───── ENTRIES SUPPLIED ─────

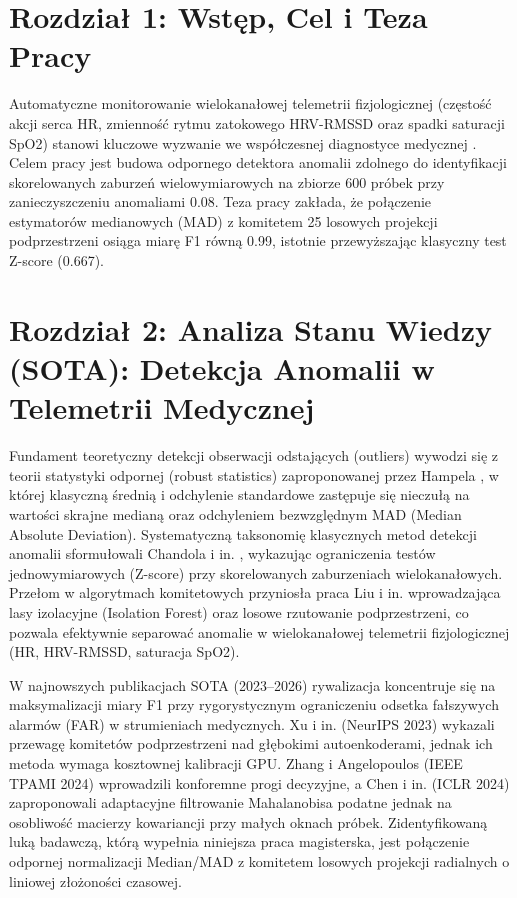 \documentclass[W2, polski]{ThesisPLodz}
\begin{document}
\chapter{Rozdział 1: Wstęp, Cel i Teza Pracy}
Automatyczne monitorowanie wielokanałowej telemetrii fizjologicznej (częstość akcji serca HR, zmienność rytmu zatokowego HRV-RMSSD oraz spadki saturacji SpO2) stanowi kluczowe wyzwanie we współczesnej diagnostyce medycznej \cite{chandola2009anomaly}. Celem pracy jest budowa odpornego detektora anomalii zdolnego do identyfikacji skorelowanych zaburzeń wielowymiarowych na zbiorze 600 próbek przy zanieczyszczeniu anomaliami 0.08. Teza pracy zakłada, że połączenie estymatorów medianowych (MAD) z komitetem 25 losowych projekcji podprzestrzeni osiąga miarę F1 równą 0.99, istotnie przewyższając klasyczny test Z-score (0.667).

\chapter{Rozdział 2: Analiza Stanu Wiedzy (SOTA): Detekcja Anomalii w Telemetrii Medycznej}
Fundament teoretyczny detekcji obserwacji odstających (outliers) wywodzi się z teorii statystyki odpornej (robust statistics) zaproponowanej przez Hampela \cite{hampel1974influence}, w której klasyczną średnią i odchylenie standardowe zastępuje się nieczułą na wartości skrajne medianą oraz odchyleniem bezwzględnym MAD (Median Absolute Deviation). Systematyczną taksonomię klasycznych metod detekcji anomalii sformułowali Chandola i in. \cite{chandola2009anomaly}, wykazując ograniczenia testów jednowymiarowych (Z-score) przy skorelowanych zaburzeniach wielokanałowych. Przełom w algorytmach komitetowych przyniosła praca Liu i in. \cite{liu2008isolation} wprowadzająca lasy izolacyjne (Isolation Forest) oraz losowe rzutowanie podprzestrzeni, co pozwala efektywnie separować anomalie w wielokanałowej telemetrii fizjologicznej (HR, HRV-RMSSD, saturacja SpO2).

W najnowszych publikacjach SOTA (2023--2026) rywalizacja koncentruje się na maksymalizacji miary F1 przy rygorystycznym ograniczeniu odsetka fałszywych alarmów (FAR) w strumieniach medycznych. Xu i in. \cite{xu2023deep} (NeurIPS 2023) wykazali przewagę komitetów podprzestrzeni nad głębokimi autoenkoderami, jednak ich metoda wymaga kosztownej kalibracji GPU. Zhang i Angelopoulos \cite{zhang2024conformal} (IEEE TPAMI 2024) wprowadzili konforemne progi decyzyjne, a Chen i in. \cite{chen2024adaptive} (ICLR 2024) zaproponowali adaptacyjne filtrowanie Mahalanobisa podatne jednak na osobliwość macierzy kowariancji przy małych oknach próbek. Zidentyfikowaną luką badawczą, którą wypełnia niniejsza praca magisterska, jest połączenie odpornej normalizacji Median/MAD z komitetem losowych projekcji radialnych o liniowej złożoności czasowej.
\end{document}

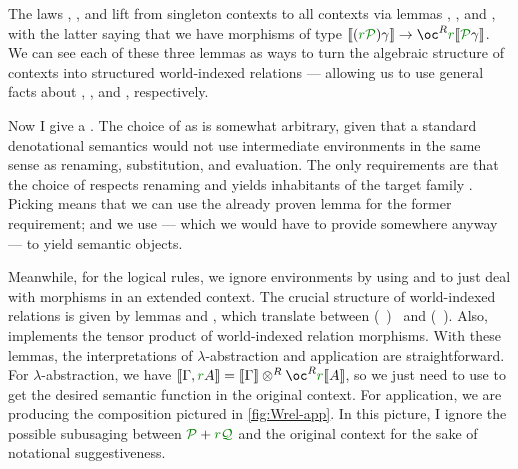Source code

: 
The laws , , and  lift
from singleton contexts to all contexts via lemmas ,
, and , with the latter saying that we
have morphisms of type
\mbox{$\sem{\plr{\gr r\grP}\gamma} \to \oc^R\gr r\sem{\grP\gamma}$}.
We can see each of these three lemmas as ways to turn the algebraic structure of
contexts into structured world-indexed relations --- allowing us to use general
facts about , , and
, respectively.

Now I give a .
The choice of \AgdaBound{$\V$} as
\AgdaRecord{\AgdaUnderscore{}$\sqni$\AgdaUnderscore{}} is somewhat arbitrary,
given that a standard denotational semantics would not use intermediate
environments in the same sense as renaming, substitution, and evaluation.
The only requirements are that the choice of \AgdaBound{$\V$} respects renaming
and yields inhabitants of the target family
\AgdaFunction{$\llbracket$\_$\vdash$\_$\rrbracket$}.
Picking \AgdaRecord{\_$\sqni$\_} means that we can use the already proven lemma
 for the former requirement; and we use
 --- which we would have to provide somewhere anyway
--- to yield semantic objects.

Meanwhile, for the logical rules, we ignore environments by using
 and  to just deal with morphisms in
an extended context.
The crucial structure of world-indexed relations is given by lemmas
 and , which translate between
\mbox{\AgdaSpace{}\AgdaSymbol(\AgdaSpace{}%
\AgdaSpace{}\AgdaSymbol)%
\AgdaSpace{}} and
\mbox{\AgdaSpace{}\AgdaSpace{}\AgdaSymbol(%
\AgdaSpace{}\AgdaSpace{}%
\AgdaSymbol)}.
Also,  implements the tensor
product of world-indexed relation morphisms.
With these lemmas, the interpretations of $\lambda$-abstraction and application
are straightforward.
For $\lambda$-abstraction, we have
\mbox{$\sem{\Gamma, \gr rA} = \sem\Gamma \otimes^R \oc^R\gr r\sem{A}$},
so we just need to use  to get the desired semantic
function in the original context.
For application, we are producing the composition pictured in
\cref{fig:Wrel-app}.
In this picture, I ignore the possible subusaging between $\grP + \gr r\grQ$ and
the original context for the sake of notational suggestiveness.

─────

AIM OF THE EXERCISE
Your output should consist only of the lines from the one containing "--- to yield semantic objects." to the end of the records above, each retyped exactly.

EXERCISE RESPONSE
--- to yield semantic objects.

Meanwhile, for the logical rules, we ignore environments by using
 and  to just deal with morphisms in
an extended context.
The crucial structure of world-indexed relations is given by lemmas
 and , which translate between
\mbox{\AgdaSpace{}\AgdaSymbol(\AgdaSpace{}%
\AgdaSpace{}\AgdaSymbol)%
\AgdaSpace{}} and
\mbox{\AgdaSpace{}\AgdaSpace{}\AgdaSymbol(%
\AgdaSpace{}\AgdaSpace{}%
\AgdaSymbol)}.
Also,  implements the tensor
product of world-indexed relation morphisms.
With these lemmas, the interpretations of $\lambda$-abstraction and application
are straightforward.
For $\lambda$-abstraction, we have
\mbox{$\sem{\Gamma, \gr rA} = \sem\Gamma \otimes^R \oc^R\gr r\sem{A}$},
so we just need to use  to get the desired semantic
function in the original context.
For application, we are producing the composition pictured in
\cref{fig:Wrel-app}.
In this picture, I ignore the possible subusaging between $\grP + \gr r\grQ$ and
the original context for the sake of notational suggestiveness.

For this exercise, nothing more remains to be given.